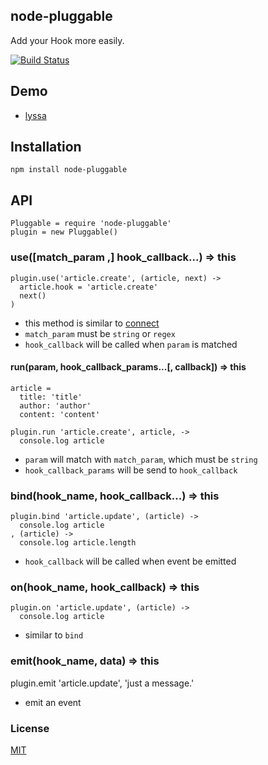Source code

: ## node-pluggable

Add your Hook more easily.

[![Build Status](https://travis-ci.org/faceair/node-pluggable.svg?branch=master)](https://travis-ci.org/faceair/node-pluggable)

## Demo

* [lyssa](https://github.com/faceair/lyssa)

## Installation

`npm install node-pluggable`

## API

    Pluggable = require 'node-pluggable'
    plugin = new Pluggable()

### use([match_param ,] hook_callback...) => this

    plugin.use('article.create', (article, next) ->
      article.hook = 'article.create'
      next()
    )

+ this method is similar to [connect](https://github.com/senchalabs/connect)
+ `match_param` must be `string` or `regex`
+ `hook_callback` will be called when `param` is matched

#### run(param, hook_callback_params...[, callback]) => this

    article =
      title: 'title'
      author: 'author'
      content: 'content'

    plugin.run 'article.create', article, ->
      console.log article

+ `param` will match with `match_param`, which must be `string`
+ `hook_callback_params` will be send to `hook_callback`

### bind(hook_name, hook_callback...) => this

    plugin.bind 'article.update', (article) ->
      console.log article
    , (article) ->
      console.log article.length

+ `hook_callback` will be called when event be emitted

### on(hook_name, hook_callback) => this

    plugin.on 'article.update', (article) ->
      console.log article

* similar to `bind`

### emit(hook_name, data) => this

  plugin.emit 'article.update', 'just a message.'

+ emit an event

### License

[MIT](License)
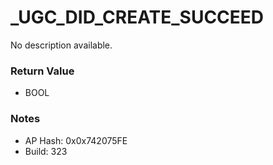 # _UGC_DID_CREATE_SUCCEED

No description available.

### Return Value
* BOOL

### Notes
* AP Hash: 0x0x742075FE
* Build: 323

Task instructions: Drop the images and copy all the data exactly.

Answer space:
Source code

: ## node-pluggable

Add your Hook more easily.

[![Build Status](https://travis-ci.org/faceair/node-pluggable.svg?branch=master)](https://travis-ci.org/faceair/node-pluggable)

## Demo

* [lyssa](https://github.com/faceair/lyssa)

## Installation

`npm install node-pluggable`

## API

    Pluggable = require 'node-pluggable'
    plugin = new Pluggable()

### use([match_param ,] hook_callback...) => this

    plugin.use('article.create', (article, next) ->
      article.hook = 'article.create'
      next()
    )

+ this method is similar to [connect](https://github.com/senchalabs/connect)
+ `match_param` must be `string` or `regex`
+ `hook_callback` will be called when `param` is matched

#### run(param, hook_callback_params...[, callback]) => this

    article =
      title: 'title'
      author: 'author'
      content: 'content'

    plugin.run 'article.create', article, ->
      console.log article

+ `param` will match with `match_param`, which must be `string`
+ `hook_callback_params` will be send to `hook_callback`

### bind(hook_name, hook_callback...) => this

    plugin.bind 'article.update', (article) ->
      console.log article
    , (article) ->
      console.log article.length

+ `hook_callback` will be called when event be emitted

### on(hook_name, hook_callback) => this

    plugin.on 'article.update', (article) ->
      console.log article

* similar to `bind`

### emit(hook_name, data) => this

  plugin.emit 'article.update', 'just a message.'

+ emit an event

### License

[MIT](License)
 # _UGC_DID_CREATE_SUCCEED

No description available.

### Return Value
* BOOL

### Notes
* AP Hash: 0x0x742075FE
* Build: 323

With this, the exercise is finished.